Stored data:
┌──
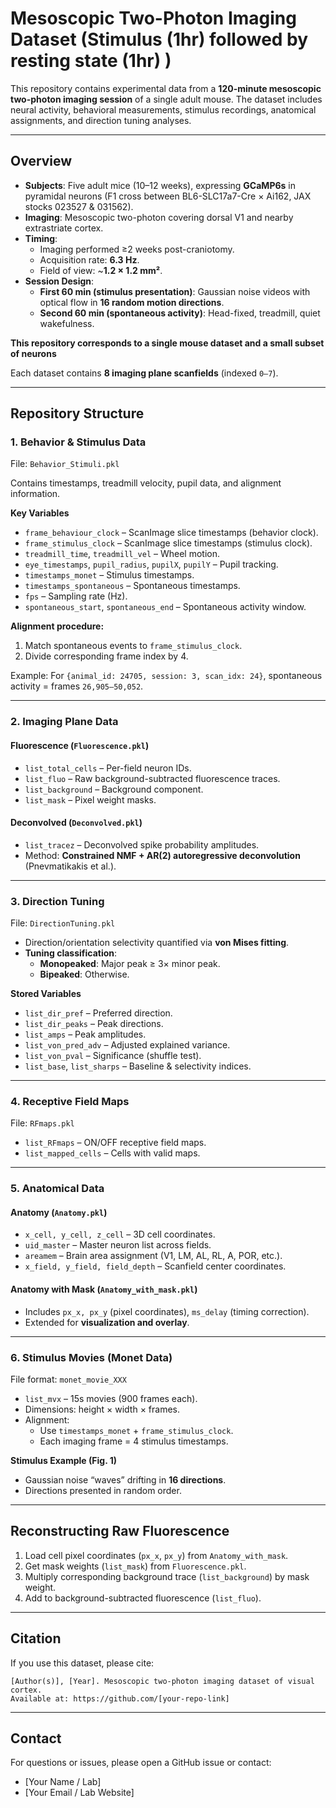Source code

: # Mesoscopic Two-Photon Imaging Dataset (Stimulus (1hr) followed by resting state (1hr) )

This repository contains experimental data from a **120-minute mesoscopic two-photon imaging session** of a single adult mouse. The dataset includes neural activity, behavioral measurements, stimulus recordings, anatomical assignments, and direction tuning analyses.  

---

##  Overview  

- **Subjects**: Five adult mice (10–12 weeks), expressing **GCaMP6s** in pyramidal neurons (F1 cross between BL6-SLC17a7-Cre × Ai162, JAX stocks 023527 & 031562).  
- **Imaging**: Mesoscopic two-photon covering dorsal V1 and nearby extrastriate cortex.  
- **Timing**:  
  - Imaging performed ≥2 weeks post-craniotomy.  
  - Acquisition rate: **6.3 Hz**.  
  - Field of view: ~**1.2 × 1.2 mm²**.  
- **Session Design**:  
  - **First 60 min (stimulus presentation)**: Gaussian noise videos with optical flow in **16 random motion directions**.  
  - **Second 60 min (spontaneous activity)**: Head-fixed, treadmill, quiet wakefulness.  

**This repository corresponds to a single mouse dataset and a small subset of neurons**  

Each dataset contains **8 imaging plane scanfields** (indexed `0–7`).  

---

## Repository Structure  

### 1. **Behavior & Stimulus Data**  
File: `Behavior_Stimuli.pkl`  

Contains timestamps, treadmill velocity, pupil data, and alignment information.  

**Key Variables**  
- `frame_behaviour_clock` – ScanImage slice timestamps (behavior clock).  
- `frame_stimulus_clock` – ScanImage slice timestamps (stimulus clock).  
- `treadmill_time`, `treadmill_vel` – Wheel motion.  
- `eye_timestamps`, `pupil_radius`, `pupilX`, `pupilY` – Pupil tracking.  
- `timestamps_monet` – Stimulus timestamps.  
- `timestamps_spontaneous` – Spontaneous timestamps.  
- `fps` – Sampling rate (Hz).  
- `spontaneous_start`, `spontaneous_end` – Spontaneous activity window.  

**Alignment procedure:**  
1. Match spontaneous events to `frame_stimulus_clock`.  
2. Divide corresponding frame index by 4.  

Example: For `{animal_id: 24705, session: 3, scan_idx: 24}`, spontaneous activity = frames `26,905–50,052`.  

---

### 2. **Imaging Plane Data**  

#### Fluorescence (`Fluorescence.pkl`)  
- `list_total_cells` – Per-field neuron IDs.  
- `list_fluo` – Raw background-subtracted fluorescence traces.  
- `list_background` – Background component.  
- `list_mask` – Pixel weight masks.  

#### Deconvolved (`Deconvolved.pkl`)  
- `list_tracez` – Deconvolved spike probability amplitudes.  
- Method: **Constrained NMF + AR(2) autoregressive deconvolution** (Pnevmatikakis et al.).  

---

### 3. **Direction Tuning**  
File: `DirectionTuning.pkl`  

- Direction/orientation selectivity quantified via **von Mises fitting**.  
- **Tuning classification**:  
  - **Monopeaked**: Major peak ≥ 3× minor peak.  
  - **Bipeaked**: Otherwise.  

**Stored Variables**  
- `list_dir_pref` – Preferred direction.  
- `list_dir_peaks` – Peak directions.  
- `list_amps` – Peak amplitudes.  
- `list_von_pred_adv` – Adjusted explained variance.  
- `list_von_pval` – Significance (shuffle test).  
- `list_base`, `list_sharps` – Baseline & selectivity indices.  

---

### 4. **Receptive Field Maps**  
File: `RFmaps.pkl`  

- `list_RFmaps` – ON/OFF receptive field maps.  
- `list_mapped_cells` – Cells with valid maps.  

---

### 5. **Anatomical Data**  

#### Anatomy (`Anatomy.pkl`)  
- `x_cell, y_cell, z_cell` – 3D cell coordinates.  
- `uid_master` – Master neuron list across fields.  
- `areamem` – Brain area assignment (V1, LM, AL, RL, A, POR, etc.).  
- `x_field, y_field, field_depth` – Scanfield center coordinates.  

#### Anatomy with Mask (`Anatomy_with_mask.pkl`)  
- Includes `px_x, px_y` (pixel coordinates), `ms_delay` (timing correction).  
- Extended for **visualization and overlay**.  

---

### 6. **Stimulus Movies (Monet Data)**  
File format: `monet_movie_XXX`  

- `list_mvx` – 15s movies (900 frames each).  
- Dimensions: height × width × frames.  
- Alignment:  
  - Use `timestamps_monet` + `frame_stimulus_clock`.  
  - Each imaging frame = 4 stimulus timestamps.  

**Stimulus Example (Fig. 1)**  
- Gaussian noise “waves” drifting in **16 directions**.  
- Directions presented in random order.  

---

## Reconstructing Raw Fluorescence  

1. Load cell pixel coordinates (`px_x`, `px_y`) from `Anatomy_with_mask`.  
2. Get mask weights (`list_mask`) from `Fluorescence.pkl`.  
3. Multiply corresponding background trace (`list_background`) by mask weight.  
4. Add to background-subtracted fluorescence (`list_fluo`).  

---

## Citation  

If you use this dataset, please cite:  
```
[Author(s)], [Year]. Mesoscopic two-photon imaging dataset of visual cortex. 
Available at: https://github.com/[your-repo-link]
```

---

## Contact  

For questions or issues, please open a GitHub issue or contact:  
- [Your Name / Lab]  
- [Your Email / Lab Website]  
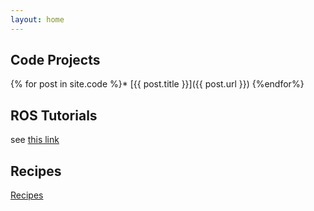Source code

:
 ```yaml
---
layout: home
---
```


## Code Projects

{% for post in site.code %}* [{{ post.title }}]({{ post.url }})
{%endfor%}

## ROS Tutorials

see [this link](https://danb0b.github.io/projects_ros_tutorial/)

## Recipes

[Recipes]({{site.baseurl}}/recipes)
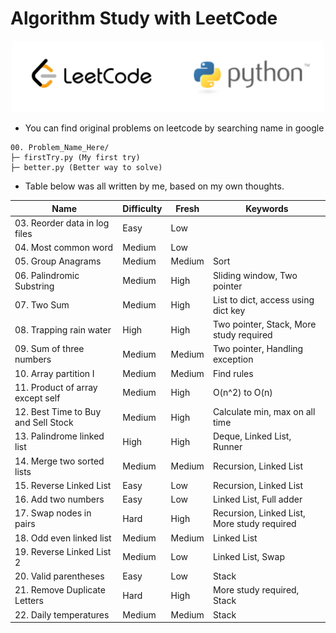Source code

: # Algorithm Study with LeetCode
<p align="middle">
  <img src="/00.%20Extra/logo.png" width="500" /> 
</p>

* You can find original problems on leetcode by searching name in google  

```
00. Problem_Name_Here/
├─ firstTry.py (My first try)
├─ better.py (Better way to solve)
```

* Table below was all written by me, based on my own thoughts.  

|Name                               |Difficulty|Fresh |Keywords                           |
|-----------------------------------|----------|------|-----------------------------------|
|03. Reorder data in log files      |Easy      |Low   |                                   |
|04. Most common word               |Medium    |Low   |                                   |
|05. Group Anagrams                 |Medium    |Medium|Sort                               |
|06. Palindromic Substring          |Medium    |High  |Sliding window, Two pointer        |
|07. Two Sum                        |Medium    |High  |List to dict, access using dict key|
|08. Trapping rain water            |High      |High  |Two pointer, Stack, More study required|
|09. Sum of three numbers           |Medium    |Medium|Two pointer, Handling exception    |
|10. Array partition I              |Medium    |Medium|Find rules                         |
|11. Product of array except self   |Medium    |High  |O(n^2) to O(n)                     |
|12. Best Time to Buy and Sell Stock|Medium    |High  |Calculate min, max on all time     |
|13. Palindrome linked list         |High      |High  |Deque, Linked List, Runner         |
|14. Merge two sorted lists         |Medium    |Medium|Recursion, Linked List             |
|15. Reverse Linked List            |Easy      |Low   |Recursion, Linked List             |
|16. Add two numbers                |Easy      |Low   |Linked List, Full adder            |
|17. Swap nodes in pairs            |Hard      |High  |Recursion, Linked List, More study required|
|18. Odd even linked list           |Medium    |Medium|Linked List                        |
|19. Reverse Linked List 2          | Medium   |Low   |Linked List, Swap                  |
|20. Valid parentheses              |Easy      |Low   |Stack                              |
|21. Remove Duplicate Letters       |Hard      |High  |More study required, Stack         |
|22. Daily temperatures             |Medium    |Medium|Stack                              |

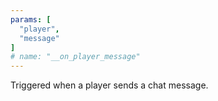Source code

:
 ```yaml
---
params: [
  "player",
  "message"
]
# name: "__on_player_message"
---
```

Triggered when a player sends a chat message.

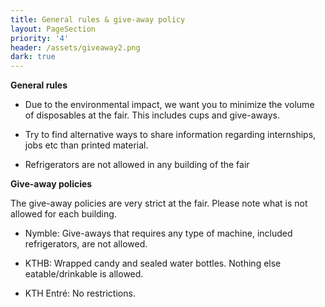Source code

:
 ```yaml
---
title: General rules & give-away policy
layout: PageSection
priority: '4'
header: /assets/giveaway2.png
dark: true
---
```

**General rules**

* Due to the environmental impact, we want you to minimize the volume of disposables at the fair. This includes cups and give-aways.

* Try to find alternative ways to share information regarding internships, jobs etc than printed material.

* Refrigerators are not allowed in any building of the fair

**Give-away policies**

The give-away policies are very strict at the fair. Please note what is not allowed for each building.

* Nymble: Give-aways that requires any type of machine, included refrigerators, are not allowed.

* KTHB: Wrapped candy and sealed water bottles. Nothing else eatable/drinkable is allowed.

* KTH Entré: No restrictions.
└──
┌──
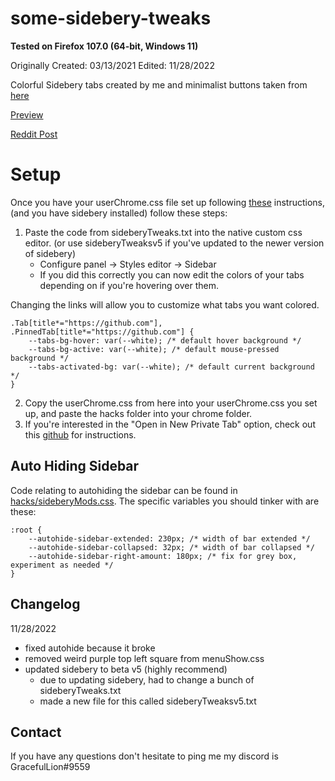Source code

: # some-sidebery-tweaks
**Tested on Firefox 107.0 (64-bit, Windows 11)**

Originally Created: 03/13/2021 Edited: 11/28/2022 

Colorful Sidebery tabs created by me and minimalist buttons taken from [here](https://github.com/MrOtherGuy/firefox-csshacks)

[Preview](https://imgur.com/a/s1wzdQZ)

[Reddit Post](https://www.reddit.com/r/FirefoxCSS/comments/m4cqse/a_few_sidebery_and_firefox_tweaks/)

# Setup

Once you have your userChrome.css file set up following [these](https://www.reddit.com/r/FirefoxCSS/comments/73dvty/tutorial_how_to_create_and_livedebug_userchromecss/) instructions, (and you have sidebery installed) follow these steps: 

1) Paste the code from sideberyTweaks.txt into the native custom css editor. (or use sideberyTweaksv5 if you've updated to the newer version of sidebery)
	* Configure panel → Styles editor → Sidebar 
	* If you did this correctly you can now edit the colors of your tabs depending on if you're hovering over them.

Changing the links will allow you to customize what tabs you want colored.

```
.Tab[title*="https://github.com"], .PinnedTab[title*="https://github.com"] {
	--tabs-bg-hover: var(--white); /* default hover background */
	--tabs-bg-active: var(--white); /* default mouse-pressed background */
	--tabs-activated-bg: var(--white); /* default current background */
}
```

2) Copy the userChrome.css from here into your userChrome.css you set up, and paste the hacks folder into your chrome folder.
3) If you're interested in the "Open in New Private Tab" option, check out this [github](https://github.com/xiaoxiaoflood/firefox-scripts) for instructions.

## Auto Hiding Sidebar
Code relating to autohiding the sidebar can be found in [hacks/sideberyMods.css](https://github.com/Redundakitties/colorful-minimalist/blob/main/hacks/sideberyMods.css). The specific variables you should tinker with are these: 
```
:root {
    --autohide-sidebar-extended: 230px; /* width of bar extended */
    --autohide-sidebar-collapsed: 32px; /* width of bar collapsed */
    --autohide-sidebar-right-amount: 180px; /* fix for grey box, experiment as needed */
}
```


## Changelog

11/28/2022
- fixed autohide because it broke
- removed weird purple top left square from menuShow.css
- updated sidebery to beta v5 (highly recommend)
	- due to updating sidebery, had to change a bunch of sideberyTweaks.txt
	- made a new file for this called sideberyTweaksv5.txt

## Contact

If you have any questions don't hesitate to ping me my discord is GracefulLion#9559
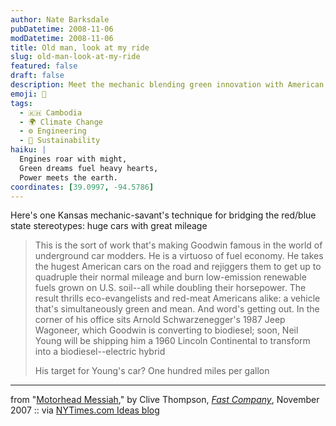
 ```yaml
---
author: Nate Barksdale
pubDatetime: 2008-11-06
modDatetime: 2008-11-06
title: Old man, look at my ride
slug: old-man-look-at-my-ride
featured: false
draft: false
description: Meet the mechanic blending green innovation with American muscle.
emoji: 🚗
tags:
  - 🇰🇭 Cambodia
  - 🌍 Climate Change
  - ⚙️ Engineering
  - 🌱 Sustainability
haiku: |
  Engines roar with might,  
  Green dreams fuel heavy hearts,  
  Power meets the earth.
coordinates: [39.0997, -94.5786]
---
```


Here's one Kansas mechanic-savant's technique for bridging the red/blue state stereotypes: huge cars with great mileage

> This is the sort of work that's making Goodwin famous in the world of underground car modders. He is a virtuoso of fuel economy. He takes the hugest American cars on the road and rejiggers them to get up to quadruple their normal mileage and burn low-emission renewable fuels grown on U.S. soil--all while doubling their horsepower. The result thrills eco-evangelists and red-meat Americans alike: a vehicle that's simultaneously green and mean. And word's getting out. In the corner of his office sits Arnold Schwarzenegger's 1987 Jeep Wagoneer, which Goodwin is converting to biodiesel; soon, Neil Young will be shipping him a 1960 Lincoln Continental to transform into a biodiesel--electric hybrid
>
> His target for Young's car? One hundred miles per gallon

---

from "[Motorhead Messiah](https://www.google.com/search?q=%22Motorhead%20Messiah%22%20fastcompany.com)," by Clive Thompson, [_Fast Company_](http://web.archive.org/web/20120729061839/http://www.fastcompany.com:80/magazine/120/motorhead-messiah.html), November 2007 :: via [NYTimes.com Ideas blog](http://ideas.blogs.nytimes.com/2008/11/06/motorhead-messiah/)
└──
┌──
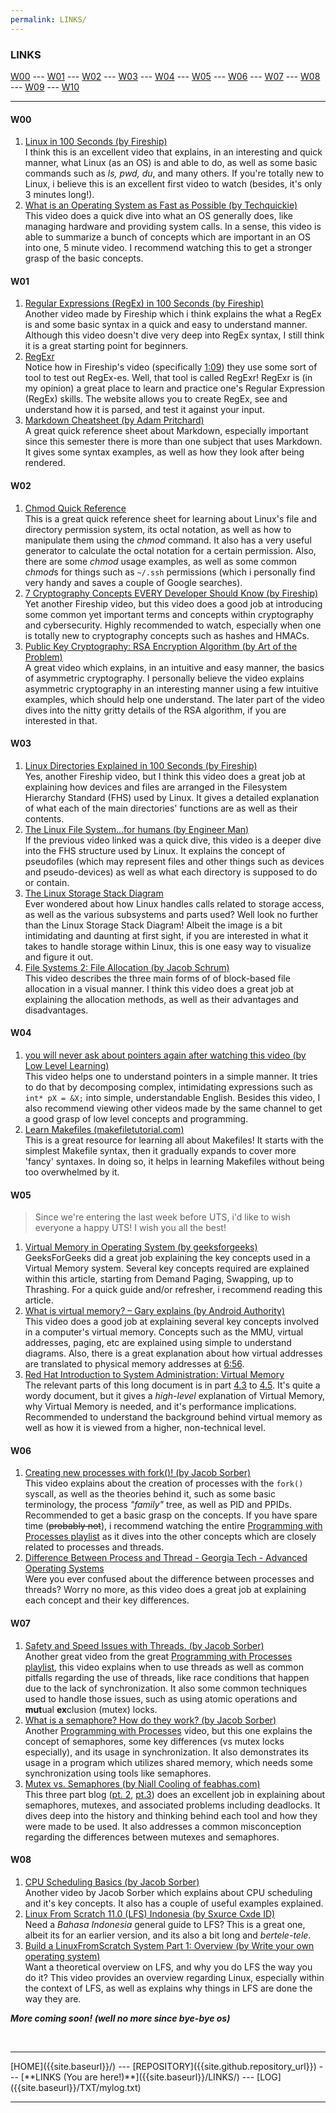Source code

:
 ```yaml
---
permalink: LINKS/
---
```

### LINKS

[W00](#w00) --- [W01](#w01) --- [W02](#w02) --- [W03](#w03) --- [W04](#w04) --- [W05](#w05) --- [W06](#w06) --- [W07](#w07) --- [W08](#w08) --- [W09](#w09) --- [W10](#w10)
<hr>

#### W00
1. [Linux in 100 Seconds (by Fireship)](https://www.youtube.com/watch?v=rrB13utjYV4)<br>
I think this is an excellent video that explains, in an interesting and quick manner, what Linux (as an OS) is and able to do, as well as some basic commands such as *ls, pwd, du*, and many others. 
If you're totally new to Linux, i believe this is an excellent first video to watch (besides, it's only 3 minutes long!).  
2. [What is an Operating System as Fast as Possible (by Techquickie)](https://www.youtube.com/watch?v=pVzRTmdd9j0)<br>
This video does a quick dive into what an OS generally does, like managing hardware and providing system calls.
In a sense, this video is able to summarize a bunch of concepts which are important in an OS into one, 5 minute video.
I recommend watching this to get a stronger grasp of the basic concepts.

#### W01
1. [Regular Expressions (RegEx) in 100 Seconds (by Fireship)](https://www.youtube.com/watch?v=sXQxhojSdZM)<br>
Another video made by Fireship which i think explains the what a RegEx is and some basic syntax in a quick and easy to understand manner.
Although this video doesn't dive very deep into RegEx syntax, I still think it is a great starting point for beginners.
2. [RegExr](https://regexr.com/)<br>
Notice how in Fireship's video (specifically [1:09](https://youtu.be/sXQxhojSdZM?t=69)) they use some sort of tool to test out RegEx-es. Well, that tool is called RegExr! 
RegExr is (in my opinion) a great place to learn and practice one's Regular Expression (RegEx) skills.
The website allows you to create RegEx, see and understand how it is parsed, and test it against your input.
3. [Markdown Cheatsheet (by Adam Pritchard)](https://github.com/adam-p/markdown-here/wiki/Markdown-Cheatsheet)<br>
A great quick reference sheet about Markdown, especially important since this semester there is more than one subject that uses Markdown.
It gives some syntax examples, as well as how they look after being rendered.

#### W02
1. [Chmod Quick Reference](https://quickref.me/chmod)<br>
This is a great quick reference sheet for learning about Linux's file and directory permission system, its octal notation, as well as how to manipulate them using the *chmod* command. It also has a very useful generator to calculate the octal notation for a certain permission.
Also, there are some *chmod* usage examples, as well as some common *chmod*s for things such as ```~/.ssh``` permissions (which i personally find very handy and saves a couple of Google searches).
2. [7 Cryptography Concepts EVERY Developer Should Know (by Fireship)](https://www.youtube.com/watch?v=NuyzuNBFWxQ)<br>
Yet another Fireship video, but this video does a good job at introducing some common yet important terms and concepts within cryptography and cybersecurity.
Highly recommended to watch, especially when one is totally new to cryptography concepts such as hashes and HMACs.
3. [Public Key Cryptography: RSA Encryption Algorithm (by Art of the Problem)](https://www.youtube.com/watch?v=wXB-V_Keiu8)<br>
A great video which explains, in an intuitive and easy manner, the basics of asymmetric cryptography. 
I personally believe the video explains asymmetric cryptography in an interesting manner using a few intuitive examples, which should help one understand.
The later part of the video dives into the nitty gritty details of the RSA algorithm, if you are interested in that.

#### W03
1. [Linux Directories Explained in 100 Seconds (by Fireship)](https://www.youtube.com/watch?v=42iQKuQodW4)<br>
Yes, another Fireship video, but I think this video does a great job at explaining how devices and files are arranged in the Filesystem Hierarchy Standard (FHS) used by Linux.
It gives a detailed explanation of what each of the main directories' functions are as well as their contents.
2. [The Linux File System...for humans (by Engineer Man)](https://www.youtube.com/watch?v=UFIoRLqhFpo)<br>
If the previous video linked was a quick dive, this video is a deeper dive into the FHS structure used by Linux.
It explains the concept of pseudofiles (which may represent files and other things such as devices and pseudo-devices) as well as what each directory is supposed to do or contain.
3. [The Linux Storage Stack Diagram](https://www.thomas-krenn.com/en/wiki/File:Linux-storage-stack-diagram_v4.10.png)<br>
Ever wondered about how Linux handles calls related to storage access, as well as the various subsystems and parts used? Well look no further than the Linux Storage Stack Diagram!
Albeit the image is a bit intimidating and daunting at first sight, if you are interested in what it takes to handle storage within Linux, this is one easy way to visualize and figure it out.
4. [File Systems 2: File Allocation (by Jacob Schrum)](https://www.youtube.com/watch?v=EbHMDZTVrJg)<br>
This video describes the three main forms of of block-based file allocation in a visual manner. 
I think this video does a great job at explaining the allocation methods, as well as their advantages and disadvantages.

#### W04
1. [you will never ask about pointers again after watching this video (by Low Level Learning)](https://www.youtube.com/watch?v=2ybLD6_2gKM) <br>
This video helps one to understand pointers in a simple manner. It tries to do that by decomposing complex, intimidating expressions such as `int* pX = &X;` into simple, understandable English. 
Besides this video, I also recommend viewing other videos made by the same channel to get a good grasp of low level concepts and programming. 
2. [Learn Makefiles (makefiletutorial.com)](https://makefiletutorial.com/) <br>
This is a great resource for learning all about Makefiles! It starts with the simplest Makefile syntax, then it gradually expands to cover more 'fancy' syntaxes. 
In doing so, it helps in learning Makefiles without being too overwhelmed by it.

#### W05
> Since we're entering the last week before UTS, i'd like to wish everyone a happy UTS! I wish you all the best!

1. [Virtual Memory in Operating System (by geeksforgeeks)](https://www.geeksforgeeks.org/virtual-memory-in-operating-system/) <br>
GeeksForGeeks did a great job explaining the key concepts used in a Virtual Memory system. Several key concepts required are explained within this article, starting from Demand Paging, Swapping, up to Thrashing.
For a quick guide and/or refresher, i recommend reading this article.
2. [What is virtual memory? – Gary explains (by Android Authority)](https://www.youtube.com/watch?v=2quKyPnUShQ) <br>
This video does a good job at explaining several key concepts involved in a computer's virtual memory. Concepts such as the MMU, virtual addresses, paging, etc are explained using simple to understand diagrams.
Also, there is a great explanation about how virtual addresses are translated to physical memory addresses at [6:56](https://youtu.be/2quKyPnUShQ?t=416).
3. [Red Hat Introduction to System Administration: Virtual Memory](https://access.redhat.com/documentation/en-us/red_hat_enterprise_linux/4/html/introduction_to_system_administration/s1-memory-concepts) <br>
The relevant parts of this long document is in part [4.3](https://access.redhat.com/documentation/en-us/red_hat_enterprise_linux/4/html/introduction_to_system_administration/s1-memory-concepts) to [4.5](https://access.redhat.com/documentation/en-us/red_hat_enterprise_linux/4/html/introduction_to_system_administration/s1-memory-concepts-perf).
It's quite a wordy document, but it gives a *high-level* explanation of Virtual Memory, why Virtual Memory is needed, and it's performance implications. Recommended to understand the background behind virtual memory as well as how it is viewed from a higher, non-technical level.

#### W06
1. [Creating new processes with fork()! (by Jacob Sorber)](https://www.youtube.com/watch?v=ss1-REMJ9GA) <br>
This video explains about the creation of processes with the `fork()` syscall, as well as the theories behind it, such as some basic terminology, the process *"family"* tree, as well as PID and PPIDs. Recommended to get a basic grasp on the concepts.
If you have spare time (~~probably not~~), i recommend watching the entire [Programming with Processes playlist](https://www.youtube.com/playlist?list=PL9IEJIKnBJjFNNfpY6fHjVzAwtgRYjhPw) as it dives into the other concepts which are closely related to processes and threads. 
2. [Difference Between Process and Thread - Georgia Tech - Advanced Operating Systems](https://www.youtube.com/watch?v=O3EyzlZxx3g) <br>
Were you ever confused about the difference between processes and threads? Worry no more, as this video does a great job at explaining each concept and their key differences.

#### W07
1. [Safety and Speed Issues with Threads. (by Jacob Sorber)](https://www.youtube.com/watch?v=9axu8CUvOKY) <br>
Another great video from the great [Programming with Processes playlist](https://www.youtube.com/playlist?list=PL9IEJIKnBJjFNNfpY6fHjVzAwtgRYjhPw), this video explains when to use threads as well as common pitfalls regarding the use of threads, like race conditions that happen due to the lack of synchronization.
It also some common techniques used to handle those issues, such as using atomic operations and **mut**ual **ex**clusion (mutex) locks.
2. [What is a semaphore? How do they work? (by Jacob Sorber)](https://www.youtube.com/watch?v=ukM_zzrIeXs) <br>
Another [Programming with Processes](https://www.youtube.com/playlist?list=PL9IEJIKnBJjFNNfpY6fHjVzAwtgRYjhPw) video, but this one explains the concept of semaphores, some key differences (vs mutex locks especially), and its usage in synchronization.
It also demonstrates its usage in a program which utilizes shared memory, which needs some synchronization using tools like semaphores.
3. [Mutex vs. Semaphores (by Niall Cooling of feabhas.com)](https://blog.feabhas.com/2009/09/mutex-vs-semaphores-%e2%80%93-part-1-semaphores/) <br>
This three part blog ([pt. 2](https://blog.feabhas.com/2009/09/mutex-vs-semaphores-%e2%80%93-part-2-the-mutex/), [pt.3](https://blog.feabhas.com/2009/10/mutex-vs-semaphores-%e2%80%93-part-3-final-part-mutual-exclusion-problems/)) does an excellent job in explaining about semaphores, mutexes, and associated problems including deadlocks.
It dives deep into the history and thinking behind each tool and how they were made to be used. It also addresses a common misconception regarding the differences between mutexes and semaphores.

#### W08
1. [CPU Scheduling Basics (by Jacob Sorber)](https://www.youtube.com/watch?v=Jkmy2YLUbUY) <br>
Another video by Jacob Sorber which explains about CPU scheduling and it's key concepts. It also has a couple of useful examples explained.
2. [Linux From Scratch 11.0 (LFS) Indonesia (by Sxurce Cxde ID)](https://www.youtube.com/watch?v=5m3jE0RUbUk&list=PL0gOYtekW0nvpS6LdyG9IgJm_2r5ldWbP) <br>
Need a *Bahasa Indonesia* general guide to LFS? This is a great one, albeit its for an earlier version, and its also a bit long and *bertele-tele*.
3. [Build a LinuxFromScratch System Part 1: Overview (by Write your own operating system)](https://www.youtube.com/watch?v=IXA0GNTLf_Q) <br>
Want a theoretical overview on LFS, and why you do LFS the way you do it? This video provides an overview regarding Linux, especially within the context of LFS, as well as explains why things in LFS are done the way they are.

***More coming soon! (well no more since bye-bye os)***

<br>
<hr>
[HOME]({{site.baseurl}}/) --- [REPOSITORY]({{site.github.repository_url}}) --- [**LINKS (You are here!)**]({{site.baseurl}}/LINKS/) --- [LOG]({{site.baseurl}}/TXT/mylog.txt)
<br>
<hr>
└──
- _Task objective_: Reproduce every line in the data that has the word "Deconvolved" in it.

- _Response to the exercise_:
#### Deconvolved (`Deconvolved.pkl`)  
- `list_tracez` – Deconvolved spike probability amplitudes.  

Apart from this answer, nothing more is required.